これを売れば少しは俺のサイフの助けになるかもしれないがもったいないのでそんなことはしない。
ミカヤ、今だけは俺を道連れにしたことに感謝するぞ。
「私はママのサインよりもハリー選手とかチャンピオンのサインの方が羨ましいのになー」
「まあ、こういうのは身近にいるとありがたみが薄れる物だからな。ヴィヴィオちゃんもいずれ分かるさ」
傍から見れば俺も周りに有名人がいるのだろう。
まあ、ヴィヴィオちゃんに言ったとおりにこういうのは身近だとありがたみがないからな。
それよりも今は明らかに高町親子がガン見しているミカヤについての説明の方が先か。
「ねえ、リヒターさん。あそこですっごく大きなパフェを食べているのって……」
「ああ、ミカヤだな」
「いつから料理を食べ始めたんですか?」
「……二時間前からだな」
「もう一つ、質問していいですか? ミウラさんとミカヤさんの試合の結果は?」
「……君のような勘のいいガキは嫌いだよ」
まあ、特にミカヤがやけ食いをしているのを隠す気もないけどな。
というか、隠しようがない。
それと、今の俺は別にヴィヴィオちゃんに胸ぐらを掴まれて『やりやがったな!』と叫ばれてもいないし。
なのはさんが驚いているというわけでもない。
「敗北の乗り越え方は人それぞれということだ。今はそっとしておいてくれ」
「それは分かっているんですけど、見ていたら私も負けちゃったらどうなるんだろうって思って……」
ヴィヴィオちゃんが不安げに二つ目のパフェを手品のように消していくミカヤを見ながら呟く。
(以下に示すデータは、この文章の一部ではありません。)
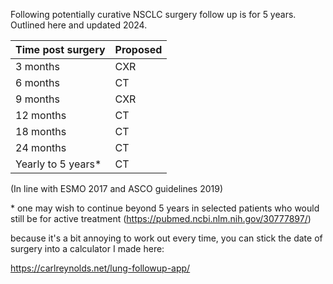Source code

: Following potentially curative NSCLC surgery follow up is for 5 years. Outlined here and updated 2024.

| Time post surgery | Proposed |
|-------------------|----------|
| 3 months          | CXR      |
| 6 months          | CT       |
| 9 months          | CXR      |
| 12 months         | CT       |
| 18 months         | CT       |
| 24 months         | CT       |
| Yearly to 5 years* | CT       |

(In line with ESMO 2017 and ASCO guidelines 2019)

\* one may wish to continue beyond 5 years in selected patients who would still be for active treatment (https://pubmed.ncbi.nlm.nih.gov/30777897/)
  
because it's a bit annoying to work out every time, you can stick the date of surgery into a calculator I made here:

https://carlreynolds.net/lung-followup-app/

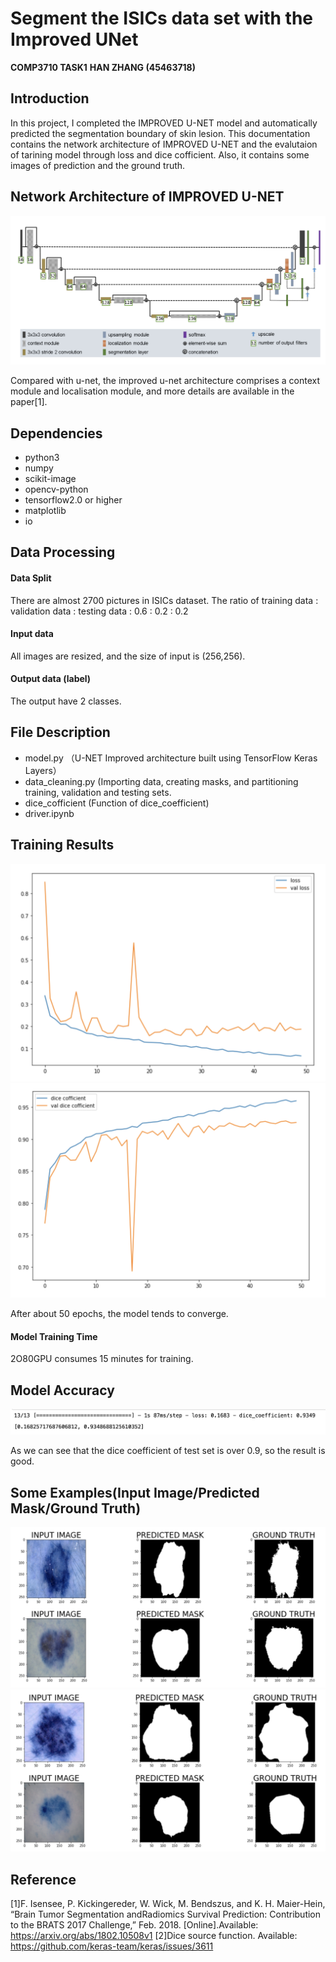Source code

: # Segment the ISICs data set with the Improved UNet

**COMP3710 TASK1**
**HAN ZHANG (45463718)**

## Introduction

In this project, I completed the IMPROVED U-NET model and automatically predicted the segmentation boundary of skin lesion. This documentation contains the network architecture of IMPROVED U-NET and the evalutaion of tarining model through loss and dice cofficient. Also, it contains some images of prediction and the ground truth.

## Network Architecture of IMPROVED U-NET

![plots](images/improved_u_net_ac.png)

Compared with u-net, the improved u-net architecture comprises a context module and localisation module, and more details are available in the paper[1].

## Dependencies

* python3
* numpy
* scikit-image
* opencv-python
* tensorflow2.0 or higher
* matplotlib
* io

## Data Processing


#### Data Split
There are almost 2700 pictures in ISICs dataset.
The ratio of training data : validation data : testing data : 0.6 : 0.2 : 0.2 

#### Input data
All images are resized, and the size of input is (256,256). 

#### Output data (label)
The output have 2 classes.

## File Description

* model.py （U-NET Improved architecture built using TensorFlow Keras Layers）
* data_cleaning.py (Importing data, creating masks, and partitioning training, validation and testing sets.
* dice_cofficient (Function of dice_coefficient)
* driver.ipynb

## Training Results

![plots](images/loss.png)
![plots](images/dice_cofficient.png)

After about 50 epochs, the model tends to converge.

#### Model Training Time

2O80GPU consumes 15 minutes for training.

## Model Accuracy

![plots](images/test_cofficient.png)

As we can see that the dice coefficient of test set is over 0.9, so the result is good.


## Some Examples(Input Image/Predicted Mask/Ground Truth)

![plots](images/example1.png)
![plots](images/example2.png)

## Reference

[1]F. Isensee, P. Kickingereder, W. Wick, M. Bendszus, and K. H. Maier-Hein, “Brain Tumor Segmentation andRadiomics Survival Prediction: Contribution to the BRATS 2017 Challenge,” Feb. 2018. [Online].Available: https://arxiv.org/abs/1802.10508v1
[2]Dice source function. Available: https://github.com/keras-team/keras/issues/3611








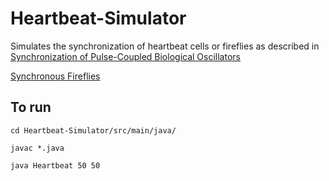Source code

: # Heartbeat-Simulator
Simulates the synchronization of heartbeat cells or fireflies as described in [Synchronization of Pulse-Coupled Biological Oscillators](http://people.cs.georgetown.edu/~cnewport/teaching/cosc844-spring17/pubs/synch-oscillators.pdf) 

[Synchronous Fireflies](https://www.nps.gov/grsm/learn/nature/fireflies.htm)


## To run
`cd Heartbeat-Simulator/src/main/java/`

`javac *.java`

`java Heartbeat 50 50`
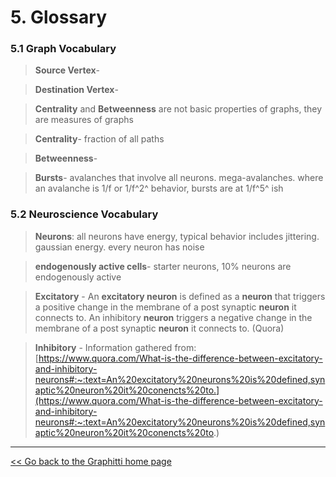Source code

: # 5. Glossary

### 5.1 Graph Vocabulary 

> **Source Vertex**- 

> **Destination Vertex**- 

> **Centrality** and **Betweenness** are not basic properties of graphs, they are measures of graphs

> **Centrality**- fraction of all paths

> **Betweenness**- 

> **Bursts**- avalanches that involve all neurons. mega-avalanches. where an avalanche is 1/f or 1/f^2^ behavior, bursts are at 1/f^5^ ish 

### 5.2 Neuroscience Vocabulary 

> **Neurons**: all neurons have energy, typical behavior includes jittering. gaussian energy. every neuron has noise

> **endogenously active cells**- starter neurons, 10% neurons are endogenously active

> **Excitatory** - An **excitatory neuron** is defined as a **neuron** that triggers a positive change in the membrane of a post synaptic **neuron** it connects to. An inhibitory **neuron** triggers a negative change in the membrane of a post synaptic **neuron** it connects to. (Quora)

> **Inhibitory** - Information gathered from: 
[https://www.quora.com/What-is-the-difference-between-excitatory-and-inhibitory-neurons#:~:text=An%20excitatory%20neurons%20is%20defined,synaptic%20neuron%20it%20conencts%20to.](https://www.quora.com/What-is-the-difference-between-excitatory-and-inhibitory-neurons#:~:text=An%20excitatory%20neurons%20is%20defined,synaptic%20neuron%20it%20conencts%20to.)

---------
[<< Go back to the Graphitti home page](index.md)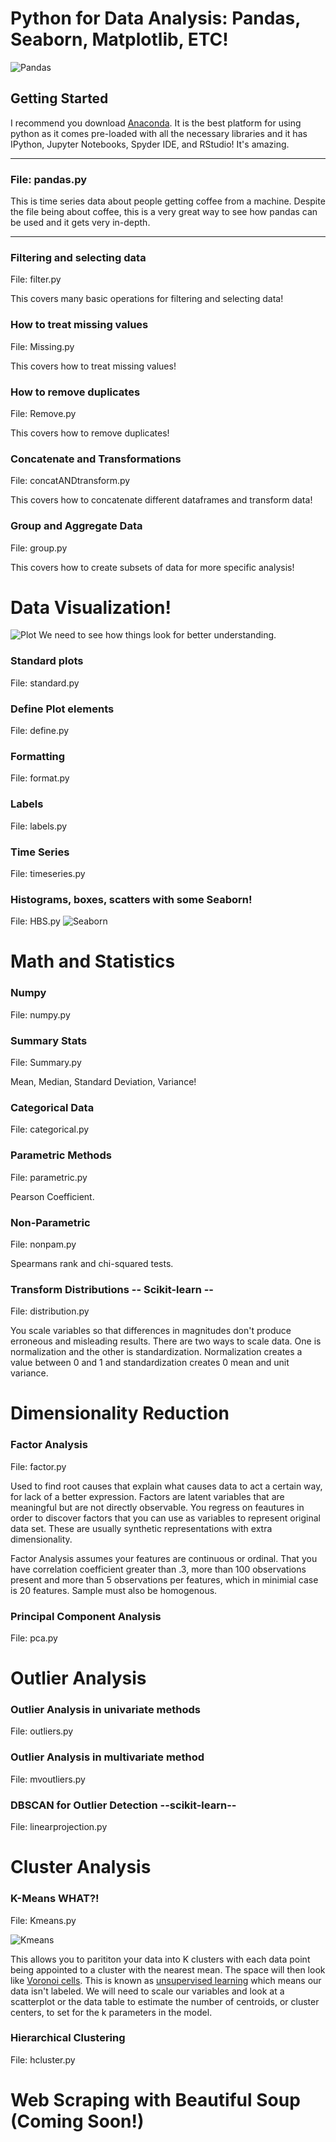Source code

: # Python for Data Analysis: Pandas, Seaborn, Matplotlib, ETC!
![Pandas](https://user-images.githubusercontent.com/23710841/34076744-25597a40-e2be-11e7-9749-68dea8a29589.png)

## Getting Started
I recommend you download [Anaconda](https://www.anaconda.com/what-is-anaconda/). It is the best platform for using python as it comes pre-loaded with all the necessary libraries and it has IPython, Jupyter Notebooks, Spyder IDE, and RStudio! It's amazing.

_________________________________________________________________________
### File: pandas.py
This is time series data about people getting coffee from a machine.
Despite the file being about coffee, this is a very great way to see how pandas can be used and it gets very in-depth. 
__________________________________________________________________________
### Filtering and selecting data
File: filter.py

This covers many basic operations for filtering and selecting data!

### How to treat missing values
File: Missing.py

This covers how to treat missing values!

### How to remove duplicates
File: Remove.py

This covers how to remove duplicates!

### Concatenate and Transformations
File: concatANDtransform.py

This covers how to concatenate different dataframes and transform data!

### Group and Aggregate Data
File: group.py

This covers how to create subsets of data for more specific analysis!

# Data Visualization!
![Plot](https://user-images.githubusercontent.com/23710841/34332245-a74878be-e8fc-11e7-823b-523b91820c78.png)
We need to see how things look for better understanding.

### Standard plots
File: standard.py

### Define Plot elements
File: define.py

### Formatting
File: format.py

### Labels 
File: labels.py

### Time Series
File: timeseries.py

### Histograms, boxes, scatters with some Seaborn!
File: HBS.py
![Seaborn](https://user-images.githubusercontent.com/23710841/34332253-b96e9e92-e8fc-11e7-9c06-7cf5c067abc4.png)

# Math and Statistics

### Numpy 
File: numpy.py

### Summary Stats
File: Summary.py

Mean, Median, Standard Deviation, Variance!

### Categorical Data
File: categorical.py

### Parametric Methods
File: parametric.py

Pearson Coefficient.

### Non-Parametric
File: nonpam.py

Spearmans rank and chi-squared tests.

### Transform Distributions   -- Scikit-learn --
File: distribution.py

You scale variables so that differences in magnitudes don't produce erroneous and misleading results. There are two ways to scale data.
One is normalization and the other is standardization. Normalization creates a value between 0 and 1 and standardization creates 0 mean and unit variance. 

# Dimensionality Reduction 
### Factor Analysis
File: factor.py

Used to find root causes that explain what causes data to act a certain way, for lack of a better expression. Factors are latent variables that are meaningful but are not directly observable. You regress on feautures in order to discover factors that you can use as variables to represent original data set. These are usually synthetic representations with extra dimensionality.

Factor Analysis assumes your features are continuous or ordinal. That you have correlation coefficient greater than .3, more than 100 observations present and more than 5 observations per features, which in minimial case is 20 features. Sample must also be homogenous.
### Principal Component Analysis
File: pca.py

# Outlier Analysis 
### Outlier Analysis in univariate methods
File: outliers.py

### Outlier Analysis in multivariate method
File: mvoutliers.py

### DBSCAN for Outlier Detection --scikit-learn--
File: linearprojection.py

# Cluster Analysis
### K-Means WHAT?!
File: Kmeans.py

![Kmeans](https://user-images.githubusercontent.com/23710841/34398178-927f58bc-eb4a-11e7-922f-1435f36ce45e.png)

This allows you to parititon your data into K clusters with each data point being appointed to a cluster with the nearest mean. The space will then look like [Voronoi cells](https://en.wikipedia.org/wiki/K-means_clustering). This is known as [unsupervised learning](https://en.wikipedia.org/wiki/Unsupervised_learning) which means our data isn't labeled. We will need to scale our variables and look at a scatterplot or the data table to estimate the number of centroids, or cluster centers, to set for the k parameters in the model.

### Hierarchical Clustering 
File: hcluster.py
# Web Scraping with Beautiful Soup (Coming Soon!)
……まさか、あの状態のミカヤを見て引かずに真面目に自分の事を考えるとはな。
俺には到底出来そうもない。実際、俺はまたいつもの奇行かと思っただけだからな。
「ヴィヴィオ、勝負が始まる前から負けることを考えたらダメだよ。全力全開で挑んで負けたら後で考えればいいんだよ」
「……うん、そうだよね! ママの言う通りだね!」
「流石はなのはさんです」
「何だか、そういわれると照れちゃうな……」
少し頭を掻きながら舌を出すなのはさん。
一児の母親とは思えない子供っぽい仕草に思わずからかいたくなってしまうが風のうわさで聞いたお話が発生されても困るのでなのはさんをいじるのは控えることにする。
「ミカヤ、お前も挨拶したらどうだ?」
「おっと、調子はどうだいヴィヴィオちゃん」
「まずは頬に付いたクリームを拭け」
「失礼」
頬にクリームを付けたままキリリとした表情を作ったミカヤは傍から見るとアホにしか見えなかった。